A recent Department of Education report voices concerns that unbridled freedom of religion has led to non-religious children being “forced” to entertain the Christian beliefs of their peers.

According to these officials, schools are expected “to take appropriate action” if they find that students who receive “religious instruction” are evangelizing to those who do not. “Evangelization” covers a range of speech and actions, including distributing Christmas cards with photos or words referencing Jesus’ birth and life, making religious-themed ornaments, and handing out bracelets to share “the good news about Jesus.”

If such evangelization is left unchecked, the report claims that it could “adversely affect the school’s ability to provide a safe, supportive and inclusive ­environment.”

According to the Daily Mail, the recent initiative comes after Queensland Education Minister Kate Jones promised to crack down on religious practices. The report has received negative reactions from religious freedom advocates and political leaders who fear Jones has gone too far.

Speaking to The Australian, Neil Foster, a religion and law professor, called the Department of Education’s requests “deeply concerning” and “possibly illegal.”

Centre for Independent Studies research fellow Peter Kurti said the report constitutes a “massive assault on freedom of speech and freedom of religion” and believes that the government’s concerns are completely unwarranted.

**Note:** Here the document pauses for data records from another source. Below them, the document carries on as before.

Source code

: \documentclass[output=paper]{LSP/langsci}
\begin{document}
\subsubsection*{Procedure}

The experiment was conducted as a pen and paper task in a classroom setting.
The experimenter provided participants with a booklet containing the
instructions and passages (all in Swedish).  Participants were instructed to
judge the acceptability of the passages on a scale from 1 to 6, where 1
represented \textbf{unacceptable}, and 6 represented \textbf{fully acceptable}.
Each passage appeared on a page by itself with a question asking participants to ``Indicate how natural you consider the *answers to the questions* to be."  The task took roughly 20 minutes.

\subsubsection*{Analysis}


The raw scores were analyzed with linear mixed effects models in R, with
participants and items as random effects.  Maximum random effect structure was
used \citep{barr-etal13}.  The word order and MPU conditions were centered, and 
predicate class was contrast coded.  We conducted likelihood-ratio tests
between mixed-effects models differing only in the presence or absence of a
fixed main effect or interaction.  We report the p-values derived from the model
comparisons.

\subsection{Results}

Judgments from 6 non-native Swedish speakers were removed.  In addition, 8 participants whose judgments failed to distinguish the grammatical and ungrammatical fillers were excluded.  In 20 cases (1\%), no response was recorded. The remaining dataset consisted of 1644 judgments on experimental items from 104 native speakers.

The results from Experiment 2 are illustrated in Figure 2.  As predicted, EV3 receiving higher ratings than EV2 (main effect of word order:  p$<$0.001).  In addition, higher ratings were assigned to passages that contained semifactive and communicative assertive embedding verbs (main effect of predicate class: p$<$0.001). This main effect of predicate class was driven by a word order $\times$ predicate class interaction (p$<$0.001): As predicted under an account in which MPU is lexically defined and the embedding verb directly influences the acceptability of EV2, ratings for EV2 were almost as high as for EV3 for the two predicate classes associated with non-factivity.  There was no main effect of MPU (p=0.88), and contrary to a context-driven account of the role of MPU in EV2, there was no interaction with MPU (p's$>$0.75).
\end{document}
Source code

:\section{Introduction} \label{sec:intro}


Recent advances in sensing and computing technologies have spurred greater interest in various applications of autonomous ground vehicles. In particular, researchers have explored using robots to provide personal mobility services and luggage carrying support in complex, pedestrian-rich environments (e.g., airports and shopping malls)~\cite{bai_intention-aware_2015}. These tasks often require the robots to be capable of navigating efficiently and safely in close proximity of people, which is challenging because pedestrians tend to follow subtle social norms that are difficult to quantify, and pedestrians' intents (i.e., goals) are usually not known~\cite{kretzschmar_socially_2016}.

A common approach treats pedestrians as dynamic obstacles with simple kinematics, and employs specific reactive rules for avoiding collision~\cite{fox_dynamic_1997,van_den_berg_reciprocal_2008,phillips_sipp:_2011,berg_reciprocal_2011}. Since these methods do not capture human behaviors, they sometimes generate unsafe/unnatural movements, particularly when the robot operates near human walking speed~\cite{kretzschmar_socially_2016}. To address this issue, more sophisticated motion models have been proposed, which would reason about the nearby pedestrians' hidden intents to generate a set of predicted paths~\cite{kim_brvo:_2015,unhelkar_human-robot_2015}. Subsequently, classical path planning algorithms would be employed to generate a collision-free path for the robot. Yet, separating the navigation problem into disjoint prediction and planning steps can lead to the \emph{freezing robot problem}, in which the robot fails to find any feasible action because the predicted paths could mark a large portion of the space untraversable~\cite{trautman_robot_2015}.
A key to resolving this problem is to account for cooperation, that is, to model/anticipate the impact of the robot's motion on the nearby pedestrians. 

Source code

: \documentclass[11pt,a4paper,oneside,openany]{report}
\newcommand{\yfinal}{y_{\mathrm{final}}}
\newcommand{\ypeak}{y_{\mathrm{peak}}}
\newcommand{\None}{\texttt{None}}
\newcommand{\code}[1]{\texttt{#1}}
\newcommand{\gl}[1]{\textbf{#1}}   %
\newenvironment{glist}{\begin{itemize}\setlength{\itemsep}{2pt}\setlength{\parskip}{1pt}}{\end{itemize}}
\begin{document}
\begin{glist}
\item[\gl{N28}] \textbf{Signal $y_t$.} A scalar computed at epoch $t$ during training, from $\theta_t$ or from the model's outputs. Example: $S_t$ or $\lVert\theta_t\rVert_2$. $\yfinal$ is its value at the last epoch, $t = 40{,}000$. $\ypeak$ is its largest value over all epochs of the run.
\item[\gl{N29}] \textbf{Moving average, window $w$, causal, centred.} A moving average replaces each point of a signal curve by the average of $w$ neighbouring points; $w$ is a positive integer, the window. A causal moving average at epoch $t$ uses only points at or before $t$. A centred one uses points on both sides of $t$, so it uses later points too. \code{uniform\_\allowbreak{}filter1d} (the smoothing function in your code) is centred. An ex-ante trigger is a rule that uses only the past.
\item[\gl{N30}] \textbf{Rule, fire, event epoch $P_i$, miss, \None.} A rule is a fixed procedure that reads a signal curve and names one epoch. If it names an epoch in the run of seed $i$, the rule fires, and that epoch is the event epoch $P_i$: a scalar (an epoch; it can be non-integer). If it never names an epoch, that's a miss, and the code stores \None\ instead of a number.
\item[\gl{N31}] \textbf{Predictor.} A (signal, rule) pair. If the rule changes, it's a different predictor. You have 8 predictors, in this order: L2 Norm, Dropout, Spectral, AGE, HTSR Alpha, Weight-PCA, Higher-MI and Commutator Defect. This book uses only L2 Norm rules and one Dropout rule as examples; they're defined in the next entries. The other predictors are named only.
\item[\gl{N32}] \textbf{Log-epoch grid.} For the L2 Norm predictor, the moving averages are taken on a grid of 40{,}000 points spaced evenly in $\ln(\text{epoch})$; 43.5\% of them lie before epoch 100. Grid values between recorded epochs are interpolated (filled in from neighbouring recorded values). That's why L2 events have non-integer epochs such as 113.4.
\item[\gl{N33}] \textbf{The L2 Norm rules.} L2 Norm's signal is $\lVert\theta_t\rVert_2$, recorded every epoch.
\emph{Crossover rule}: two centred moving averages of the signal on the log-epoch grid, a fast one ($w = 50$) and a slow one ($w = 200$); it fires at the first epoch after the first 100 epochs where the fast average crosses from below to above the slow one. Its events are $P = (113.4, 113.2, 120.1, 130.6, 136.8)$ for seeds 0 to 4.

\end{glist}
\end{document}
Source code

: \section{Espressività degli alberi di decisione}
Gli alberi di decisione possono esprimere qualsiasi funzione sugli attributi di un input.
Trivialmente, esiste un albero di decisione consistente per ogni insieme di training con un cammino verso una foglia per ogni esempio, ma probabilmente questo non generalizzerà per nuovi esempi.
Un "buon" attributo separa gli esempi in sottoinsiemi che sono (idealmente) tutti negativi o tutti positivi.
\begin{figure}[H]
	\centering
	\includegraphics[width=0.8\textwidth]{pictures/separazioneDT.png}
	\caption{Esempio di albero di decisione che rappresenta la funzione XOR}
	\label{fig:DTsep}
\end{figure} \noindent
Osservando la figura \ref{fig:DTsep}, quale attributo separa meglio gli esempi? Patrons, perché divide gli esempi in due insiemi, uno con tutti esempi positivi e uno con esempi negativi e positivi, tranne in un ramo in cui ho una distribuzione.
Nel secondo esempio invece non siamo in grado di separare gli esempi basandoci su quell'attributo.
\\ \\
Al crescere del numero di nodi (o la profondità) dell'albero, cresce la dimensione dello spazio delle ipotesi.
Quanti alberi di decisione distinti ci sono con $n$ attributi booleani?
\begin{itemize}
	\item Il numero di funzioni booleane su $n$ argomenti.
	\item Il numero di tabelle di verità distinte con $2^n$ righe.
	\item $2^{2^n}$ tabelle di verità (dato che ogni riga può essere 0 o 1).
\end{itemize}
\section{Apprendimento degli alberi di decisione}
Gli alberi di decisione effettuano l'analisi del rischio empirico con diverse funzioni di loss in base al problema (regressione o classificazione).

“I don’t think that children have the maturity to comprehend let alone evangelize,” he told The Australian.

On Thursday, Education Minister Jones assured that there have been no officials changes to state policy regarding the issue, stressing that “no one is telling a child what they can and can’t say in the playground,” Sky News reported.

Still, a number of Queensland members of parliament, including Fisher MP Andrew Wallace and Fairfax MP Ted O’Brien, have called the mere suggestion of such a policy “ludicrous,” and have called for the government to officially denounce the ban.